Back Where I Belong

by Cynic

I've had a wonderful time this week. I'm deeply grateful to Ta-Nehisi for giving me the chance, to the editorial crew at The Atlantic for making this work, and to the commentariat for redeeming my posts with your informed and engaging discussions. No thanks at all to Brendan Koerner, for his deeply irritating habit of closely following my best efforts with posts fairly flaunting his superior erudition and creativity. Or to Hua Hsu, for modeling how Culture channel blogging actually ought to be done. I'd rue my luck, being paired with these guys, but I've had too much fun reading their stuff.

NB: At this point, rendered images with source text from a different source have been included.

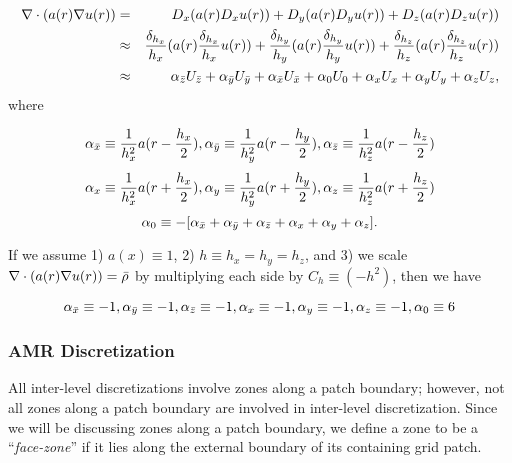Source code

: \documentclass[10pt]{article}
\begin{document}
\begin{center}
\begin{minipage}{1.5in}
\end{minipage} 
\end{center}


 \begin{eqnarray*}
 \nabla\cdot(a(r) \nabla u(r)) & = & D_x (a(r) D_x u(r)) + D_y (a(r) D_y u(r)) + D_z (a(r) D_z u(r)) \\
 & \approx & \frac{\delta_{h_x}}{h_x} (a(r) \frac{\delta_{h_x}}{h_x} u(r)) + 
             \frac{\delta_{h_y}}{h_y} (a(r) \frac{\delta_{h_y}}{h_y} u(r)) + 
             \frac{\delta_{h_z}}{h_z} (a(r) \frac{\delta_{h_z}}{h_z} u(r)) \\
 & \approx & \alpha_{\bar{z}}U_{\bar{z}} +  \alpha_{\bar{y}}U_{\bar{y}} +  \alpha_{\bar{x}}U_{\bar{x}} 
  +  \alpha_{0}U_{0} 
  +  \alpha_{x}U_{x} +  \alpha_{y}U_{y} +  \alpha_{z}U_{z},
 \end{eqnarray*}
where

\[\alpha_{\bar{x}}  \equiv  \frac{1}{h_x^2} a(r-\frac{h_x}{2}),
 \alpha_{\bar{y}}  \equiv  \frac{1}{h_y^2} a(r-\frac{h_y}{2}), 
 \alpha_{\bar{z}}  \equiv  \frac{1}{h_z^2} a(r-\frac{h_z}{2}) \]
 \[\alpha_{x}  \equiv  \frac{1}{h_x^2} a(r+\frac{h_x}{2}), 
 \alpha_{y}  \equiv  \frac{1}{h_y^2} a(r+\frac{h_y}{2}),
 \alpha_{z}  \equiv  \frac{1}{h_z^2} a(r+\frac{h_z}{2}) \]
 \[\alpha_{0}   \equiv  - [\alpha_{\bar{x}} + \alpha_{\bar{y}} + \alpha_{\bar{z}} + \alpha_{x} + \alpha_{y} + \alpha_{z}]. \]

If we assume 1) $a(x)\equiv 1$, 2) $h\equiv h_x = h_y = h_z$, and 3)
we scale $\nabla\cdot(a(r) \nabla u(r)) = \bar{\rho}$ by multiplying
each side by $C_h \equiv (-h^2)$, then we have

\[\alpha_{\bar{x}}  \equiv  -1,
 \alpha_{\bar{y}}  \equiv  -1,
 \alpha_{\bar{z}}  \equiv  -1,
 \alpha_{x}  \equiv  -1,
 \alpha_{y}  \equiv  -1,
 \alpha_{z}  \equiv  -1,
 \alpha_{0}   \equiv  6 \]

\subsubsection{AMR Discretization} \label{sss:discret-amr}

All inter-level discretizations involve zones along a patch boundary;
however, not all zones along a patch boundary are involved in
inter-level discretization.  Since we will be discussing zones along a
patch boundary, we define a zone to be a ``\textit{face-zone}'' if it
lies along the external boundary of its containing grid patch.

\begin{center}
\begin{minipage}{4in}
\end{minipage}
\end{center}
\end{document}
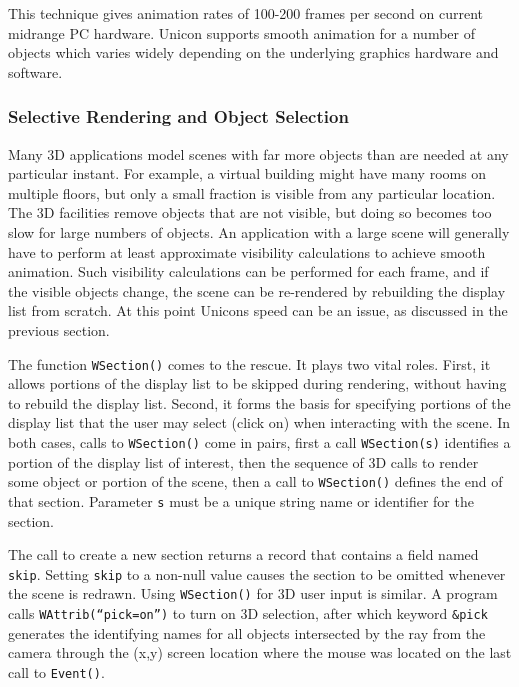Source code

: 
This technique gives animation rates of 100-200 frames per second on
current midrange PC hardware. Unicon supports smooth animation for a
number of objects which varies widely depending on the underlying
graphics hardware and software.

\subsubsection{Selective Rendering and Object Selection}

Many 3D applications model scenes with far more objects than are needed
at any particular instant. For example, a virtual building might have
many rooms on multiple floors, but only a small fraction is visible
from any particular location. The 3D facilities remove objects that are
not visible, but doing so becomes too slow for large numbers of
objects. An application with a large scene will generally have to
perform at least approximate visibility calculations to achieve smooth
animation. Such visibility calculations can be performed for each
frame, and if the visible objects change, the scene can be re-rendered
by rebuilding the display list from scratch. At this point
Unicon{\textquotesingle}s speed can be an issue, as discussed in the
previous section.

The function \texttt{WSection()} comes to the rescue. It plays two vital
roles. First, it allows portions of the display list to be skipped
during rendering, without having to rebuild the display list. Second,
it forms the basis for specifying portions of the display list that the
user may select (click on) when interacting with the scene. In both
cases, calls to \texttt{WSection()} come in pairs, first a call
\texttt{WSection(s)} identifies a portion of the display list of
interest, then the sequence of 3D calls to render some object or
portion of the scene, then a call to \texttt{WSection()} defines the
end of that section. Parameter \texttt{s} must be a unique string name
or identifier for the section.

The call to create a new section returns a record that contains a field
named \texttt{skip}. Setting \texttt{skip} to a non-null value causes the
section to be omitted whenever the scene is redrawn.
Using \texttt{WSection()} for 3D user input is similar. A program calls
\texttt{WAttrib({\textquotedblleft}pick=on{\textquotedblright})} to
turn on 3D selection, after which keyword \texttt{\&pick} generates the
identifying names for all objects intersected by the ray from the
camera through the (x,y) screen location where the mouse was located on
the last call to \texttt{Event()}.

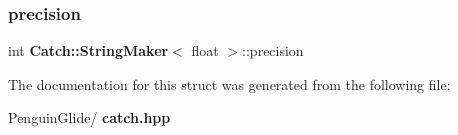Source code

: \subsubsection{precision}
{\footnotesize\ttfamily int \textbf{ Catch\+::\+String\+Maker}$<$ float $>$\+::precision\hspace{0.3cm}{\ttfamily [static]}}



The documentation for this struct was generated from the following file\+:\begin{DoxyCompactItemize}
\item 
Penguin\+Glide/\textbf{ catch.\+hpp}\end{DoxyCompactItemize}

There's a sci-fi book called Ender's Game, written back in 1985. It popped up in yesterday's discussion of what to do when bad people write good books, and it's been the inspiration for all kinds of strange things. One of its loveliest conceits is that, in the future, there will be digital message-boards on which people gather to exchange ideas:

With false names, on the right nets, they could be anybody. Old men, middle-aged women, anybody, as long as they were careful about the way they wrote. All that anyone would see were the words, their ideas. Every citizen started equal, on the nets.

And - for me, this was always the best part - if the ideas were interesting enough, and the writing engaging, someone might notice and offer the writer a column. For the last week, I had the chance to live out that fantasy. And how cool is that, really?